→ **YOUR GOAL**
Would you give the listing back word for word once its pictures are removed?

→ **DATA TO EXAMINE**
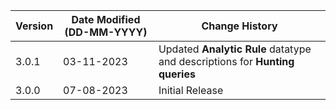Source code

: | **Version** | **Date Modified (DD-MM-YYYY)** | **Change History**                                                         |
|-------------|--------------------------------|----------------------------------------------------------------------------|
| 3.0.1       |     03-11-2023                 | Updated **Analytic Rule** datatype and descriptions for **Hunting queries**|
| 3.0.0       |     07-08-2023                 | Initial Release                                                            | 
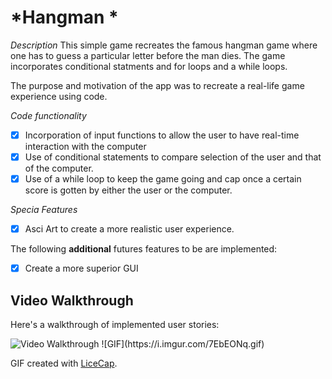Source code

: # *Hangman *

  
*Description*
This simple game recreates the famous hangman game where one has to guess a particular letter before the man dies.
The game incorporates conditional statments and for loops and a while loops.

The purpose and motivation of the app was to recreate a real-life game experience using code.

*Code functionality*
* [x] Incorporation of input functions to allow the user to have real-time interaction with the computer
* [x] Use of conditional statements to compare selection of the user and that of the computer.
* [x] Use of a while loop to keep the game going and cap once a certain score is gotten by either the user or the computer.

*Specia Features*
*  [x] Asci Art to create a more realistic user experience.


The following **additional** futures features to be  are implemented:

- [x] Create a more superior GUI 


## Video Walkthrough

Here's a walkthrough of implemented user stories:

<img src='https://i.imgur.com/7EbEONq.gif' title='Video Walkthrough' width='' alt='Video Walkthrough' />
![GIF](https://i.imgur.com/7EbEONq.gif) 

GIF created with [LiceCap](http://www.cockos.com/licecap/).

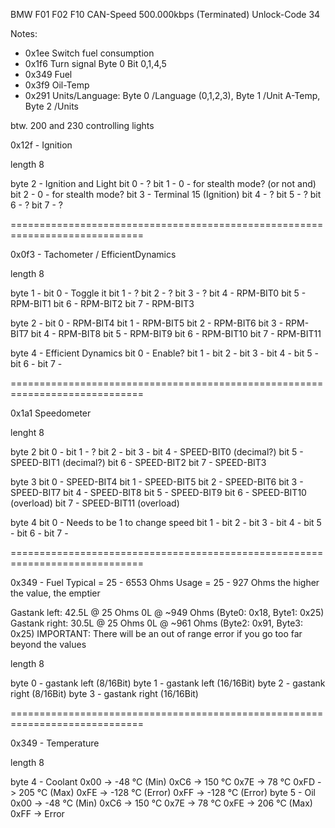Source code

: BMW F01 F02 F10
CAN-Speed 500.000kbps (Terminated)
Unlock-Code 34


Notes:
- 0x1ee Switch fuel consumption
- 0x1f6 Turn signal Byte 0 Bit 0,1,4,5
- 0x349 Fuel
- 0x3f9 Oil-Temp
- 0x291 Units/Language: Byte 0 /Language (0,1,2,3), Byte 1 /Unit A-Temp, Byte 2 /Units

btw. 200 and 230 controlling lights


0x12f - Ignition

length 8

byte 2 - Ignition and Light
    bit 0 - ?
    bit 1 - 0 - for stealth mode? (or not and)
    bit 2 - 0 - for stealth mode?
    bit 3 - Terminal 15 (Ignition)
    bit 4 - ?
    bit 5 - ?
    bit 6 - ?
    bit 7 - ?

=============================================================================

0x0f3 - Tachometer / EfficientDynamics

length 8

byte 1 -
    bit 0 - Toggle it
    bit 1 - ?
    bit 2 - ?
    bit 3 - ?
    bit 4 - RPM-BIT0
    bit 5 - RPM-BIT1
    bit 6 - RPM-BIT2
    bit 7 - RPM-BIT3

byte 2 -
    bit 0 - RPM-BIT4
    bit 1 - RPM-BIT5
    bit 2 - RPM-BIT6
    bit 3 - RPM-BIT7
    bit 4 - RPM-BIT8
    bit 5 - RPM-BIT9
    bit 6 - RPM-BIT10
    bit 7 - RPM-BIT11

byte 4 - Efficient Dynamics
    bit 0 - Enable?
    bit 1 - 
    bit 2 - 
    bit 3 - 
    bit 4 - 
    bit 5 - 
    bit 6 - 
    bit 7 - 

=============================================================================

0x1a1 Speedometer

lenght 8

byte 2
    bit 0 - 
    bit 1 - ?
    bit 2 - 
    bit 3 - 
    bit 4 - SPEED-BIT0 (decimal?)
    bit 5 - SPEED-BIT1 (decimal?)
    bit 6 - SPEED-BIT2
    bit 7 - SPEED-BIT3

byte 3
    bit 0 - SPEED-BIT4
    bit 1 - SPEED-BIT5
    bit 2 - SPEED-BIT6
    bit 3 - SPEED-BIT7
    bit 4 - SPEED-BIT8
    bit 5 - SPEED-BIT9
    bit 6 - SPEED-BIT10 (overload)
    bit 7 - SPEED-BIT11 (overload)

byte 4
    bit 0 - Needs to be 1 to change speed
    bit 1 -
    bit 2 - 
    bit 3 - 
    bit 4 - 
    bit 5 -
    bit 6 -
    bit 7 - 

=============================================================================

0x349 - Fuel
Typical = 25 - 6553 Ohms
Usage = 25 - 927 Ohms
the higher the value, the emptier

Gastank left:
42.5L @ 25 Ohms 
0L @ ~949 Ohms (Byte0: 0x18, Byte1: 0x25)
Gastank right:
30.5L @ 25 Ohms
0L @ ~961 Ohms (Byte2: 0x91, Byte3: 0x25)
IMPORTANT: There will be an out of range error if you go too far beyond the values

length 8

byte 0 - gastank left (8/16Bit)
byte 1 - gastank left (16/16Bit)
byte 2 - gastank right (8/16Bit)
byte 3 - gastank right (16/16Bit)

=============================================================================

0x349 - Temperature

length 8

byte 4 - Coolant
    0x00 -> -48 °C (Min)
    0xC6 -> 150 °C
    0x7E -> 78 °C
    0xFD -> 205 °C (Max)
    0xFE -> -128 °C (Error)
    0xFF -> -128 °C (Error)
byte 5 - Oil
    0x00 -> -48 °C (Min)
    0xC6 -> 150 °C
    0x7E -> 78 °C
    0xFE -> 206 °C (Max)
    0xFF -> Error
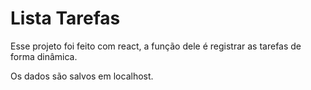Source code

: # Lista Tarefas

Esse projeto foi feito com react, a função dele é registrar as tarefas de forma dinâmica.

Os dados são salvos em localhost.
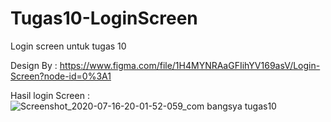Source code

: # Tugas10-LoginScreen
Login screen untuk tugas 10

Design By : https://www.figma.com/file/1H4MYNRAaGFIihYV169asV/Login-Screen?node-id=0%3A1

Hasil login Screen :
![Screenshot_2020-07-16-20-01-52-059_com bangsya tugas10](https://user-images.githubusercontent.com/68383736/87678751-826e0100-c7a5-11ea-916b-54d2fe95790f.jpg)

→ **FINISHED TASK**
Source code

: | **Version** | **Date Modified (DD-MM-YYYY)** | **Change History**                                                         |
|-------------|--------------------------------|----------------------------------------------------------------------------|
| 3.0.1       |     03-11-2023                 | Updated **Analytic Rule** datatype and descriptions for **Hunting queries**|
| 3.0.0       |     07-08-2023                 | Initial Release                                                            | 
Source code

: # *Hangman *

  
*Description*
This simple game recreates the famous hangman game where one has to guess a particular letter before the man dies.
The game incorporates conditional statments and for loops and a while loops.

The purpose and motivation of the app was to recreate a real-life game experience using code.

*Code functionality*
* [x] Incorporation of input functions to allow the user to have real-time interaction with the computer
* [x] Use of conditional statements to compare selection of the user and that of the computer.
* [x] Use of a while loop to keep the game going and cap once a certain score is gotten by either the user or the computer.

*Specia Features*
*  [x] Asci Art to create a more realistic user experience.


The following **additional** futures features to be  are implemented:

- [x] Create a more superior GUI 


## Video Walkthrough

Here's a walkthrough of implemented user stories:

<img src='https://i.imgur.com/7EbEONq.gif' title='Video Walkthrough' width='' alt='Video Walkthrough' />
![GIF](https://i.imgur.com/7EbEONq.gif) 

GIF created with [LiceCap](http://www.cockos.com/licecap/).

Source code

: BMW F01 F02 F10
CAN-Speed 500.000kbps (Terminated)
Unlock-Code 34


Notes:
- 0x1ee Switch fuel consumption
- 0x1f6 Turn signal Byte 0 Bit 0,1,4,5
- 0x349 Fuel
- 0x3f9 Oil-Temp
- 0x291 Units/Language: Byte 0 /Language (0,1,2,3), Byte 1 /Unit A-Temp, Byte 2 /Units

btw. 200 and 230 controlling lights


0x12f - Ignition

length 8

byte 2 - Ignition and Light
    bit 0 - ?
    bit 1 - 0 - for stealth mode? (or not and)
    bit 2 - 0 - for stealth mode?
    bit 3 - Terminal 15 (Ignition)
    bit 4 - ?
    bit 5 - ?
    bit 6 - ?
    bit 7 - ?

=============================================================================

0x0f3 - Tachometer / EfficientDynamics

length 8

byte 1 -
    bit 0 - Toggle it
    bit 1 - ?
    bit 2 - ?
    bit 3 - ?
    bit 4 - RPM-BIT0
    bit 5 - RPM-BIT1
    bit 6 - RPM-BIT2
    bit 7 - RPM-BIT3

byte 2 -
    bit 0 - RPM-BIT4
    bit 1 - RPM-BIT5
    bit 2 - RPM-BIT6
    bit 3 - RPM-BIT7
    bit 4 - RPM-BIT8
    bit 5 - RPM-BIT9
    bit 6 - RPM-BIT10
    bit 7 - RPM-BIT11

byte 4 - Efficient Dynamics
    bit 0 - Enable?
    bit 1 - 
    bit 2 - 
    bit 3 - 
    bit 4 - 
    bit 5 - 
    bit 6 - 
    bit 7 - 

=============================================================================

0x1a1 Speedometer

lenght 8

byte 2
    bit 0 - 
    bit 1 - ?
    bit 2 - 
    bit 3 - 
    bit 4 - SPEED-BIT0 (decimal?)
    bit 5 - SPEED-BIT1 (decimal?)
    bit 6 - SPEED-BIT2
    bit 7 - SPEED-BIT3

byte 3
    bit 0 - SPEED-BIT4
    bit 1 - SPEED-BIT5
    bit 2 - SPEED-BIT6
    bit 3 - SPEED-BIT7
    bit 4 - SPEED-BIT8
    bit 5 - SPEED-BIT9
    bit 6 - SPEED-BIT10 (overload)
    bit 7 - SPEED-BIT11 (overload)

byte 4
    bit 0 - Needs to be 1 to change speed
    bit 1 -
    bit 2 - 
    bit 3 - 
    bit 4 - 
    bit 5 -
    bit 6 -
    bit 7 - 

=============================================================================

0x349 - Fuel
Typical = 25 - 6553 Ohms
Usage = 25 - 927 Ohms
the higher the value, the emptier

Gastank left:
42.5L @ 25 Ohms 
0L @ ~949 Ohms (Byte0: 0x18, Byte1: 0x25)
Gastank right:
30.5L @ 25 Ohms
0L @ ~961 Ohms (Byte2: 0x91, Byte3: 0x25)
IMPORTANT: There will be an out of range error if you go too far beyond the values

length 8

byte 0 - gastank left (8/16Bit)
byte 1 - gastank left (16/16Bit)
byte 2 - gastank right (8/16Bit)
byte 3 - gastank right (16/16Bit)

=============================================================================

0x349 - Temperature

length 8

byte 4 - Coolant
    0x00 -> -48 °C (Min)
    0xC6 -> 150 °C
    0x7E -> 78 °C
    0xFD -> 205 °C (Max)
    0xFE -> -128 °C (Error)
    0xFF -> -128 °C (Error)
byte 5 - Oil
    0x00 -> -48 °C (Min)
    0xC6 -> 150 °C
    0x7E -> 78 °C
    0xFE -> 206 °C (Max)
    0xFF -> Error
Source code

: # Lista Tarefas

Esse projeto foi feito com react, a função dele é registrar as tarefas de forma dinâmica.

Os dados são salvos em localhost.
Source code

: # Tugas10-LoginScreen
Login screen untuk tugas 10

Design By : https://www.figma.com/file/1H4MYNRAaGFIihYV169asV/Login-Screen?node-id=0%3A1

Hasil login Screen :
![Screenshot_2020-07-16-20-01-52-059_com bangsya tugas10](https://user-images.githubusercontent.com/68383736/87678751-826e0100-c7a5-11ea-916b-54d2fe95790f.jpg)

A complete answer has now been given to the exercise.